◆ **ACTION ITEM**: Write the records out again, exactly.

◆ **GIVEN RECORDS**:
....................

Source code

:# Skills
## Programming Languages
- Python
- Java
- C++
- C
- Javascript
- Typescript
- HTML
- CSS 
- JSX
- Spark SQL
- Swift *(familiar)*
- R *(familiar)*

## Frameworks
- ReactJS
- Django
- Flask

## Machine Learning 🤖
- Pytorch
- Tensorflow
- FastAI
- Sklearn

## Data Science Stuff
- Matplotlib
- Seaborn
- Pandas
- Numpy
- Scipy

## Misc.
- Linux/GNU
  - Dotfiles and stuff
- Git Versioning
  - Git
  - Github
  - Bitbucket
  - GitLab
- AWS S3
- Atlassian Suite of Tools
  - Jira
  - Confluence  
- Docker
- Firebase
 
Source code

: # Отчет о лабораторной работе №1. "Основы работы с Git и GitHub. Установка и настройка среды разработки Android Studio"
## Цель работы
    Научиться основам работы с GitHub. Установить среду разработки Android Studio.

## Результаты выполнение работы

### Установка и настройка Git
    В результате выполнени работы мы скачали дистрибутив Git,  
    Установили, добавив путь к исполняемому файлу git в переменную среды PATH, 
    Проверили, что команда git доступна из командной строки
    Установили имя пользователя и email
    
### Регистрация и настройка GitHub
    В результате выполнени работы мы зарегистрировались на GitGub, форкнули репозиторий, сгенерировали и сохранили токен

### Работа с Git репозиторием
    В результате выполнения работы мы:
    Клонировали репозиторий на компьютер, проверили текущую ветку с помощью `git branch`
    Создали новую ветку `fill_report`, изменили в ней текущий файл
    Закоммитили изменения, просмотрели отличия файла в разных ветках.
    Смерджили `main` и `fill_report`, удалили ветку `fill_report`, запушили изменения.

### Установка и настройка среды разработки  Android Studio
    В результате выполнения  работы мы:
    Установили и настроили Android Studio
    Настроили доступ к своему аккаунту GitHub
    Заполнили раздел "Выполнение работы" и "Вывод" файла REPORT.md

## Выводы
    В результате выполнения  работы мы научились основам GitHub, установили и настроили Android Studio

....................

◆ **ANSWER SECTION**:
Source code

:# Skills
## Programming Languages
- Python
- Java
- C++
- C
- Javascript
- Typescript
- HTML
- CSS 
- JSX
- Spark SQL
- Swift *(familiar)*
- R *(familiar)*

## Frameworks
- ReactJS
- Django
- Flask

## Machine Learning 🤖
- Pytorch
- Tensorflow
- FastAI
- Sklearn

## Data Science Stuff
- Matplotlib
- Seaborn
- Pandas
- Numpy
- Scipy

## Misc.
- Linux/GNU
  - Dotfiles and stuff
- Git Versioning
  - Git
  - Github
  - Bitbucket
  - GitLab
- AWS S3
- Atlassian Suite of Tools
  - Jira
  - Confluence  
- Docker
- Firebase
 
Source code

: # Отчет о лабораторной работе №1. "Основы работы с Git и GitHub. Установка и настройка среды разработки Android Studio"
## Цель работы
    Научиться основам работы с GitHub. Установить среду разработки Android Studio.

## Результаты выполнение работы

### Установка и настройка Git
    В результате выполнени работы мы скачали дистрибутив Git,  
    Установили, добавив путь к исполняемому файлу git в переменную среды PATH, 
    Проверили, что команда git доступна из командной строки
    Установили имя пользователя и email
    
### Регистрация и настройка GitHub
    В результате выполнени работы мы зарегистрировались на GitGub, форкнули репозиторий, сгенерировали и сохранили токен

### Работа с Git репозиторием
    В результате выполнения работы мы:
    Клонировали репозиторий на компьютер, проверили текущую ветку с помощью `git branch`
    Создали новую ветку `fill_report`, изменили в ней текущий файл
    Закоммитили изменения, просмотрели отличия файла в разных ветках.
    Смерджили `main` и `fill_report`, удалили ветку `fill_report`, запушили изменения.

### Установка и настройка среды разработки  Android Studio
    В результате выполнения  работы мы:
    Установили и настроили Android Studio
    Настроили доступ к своему аккаунту GitHub
    Заполнили раздел "Выполнение работы" и "Вывод" файла REPORT.md

## Выводы
    В результате выполнения  работы мы научились основам GitHub, установили и настроили Android Studio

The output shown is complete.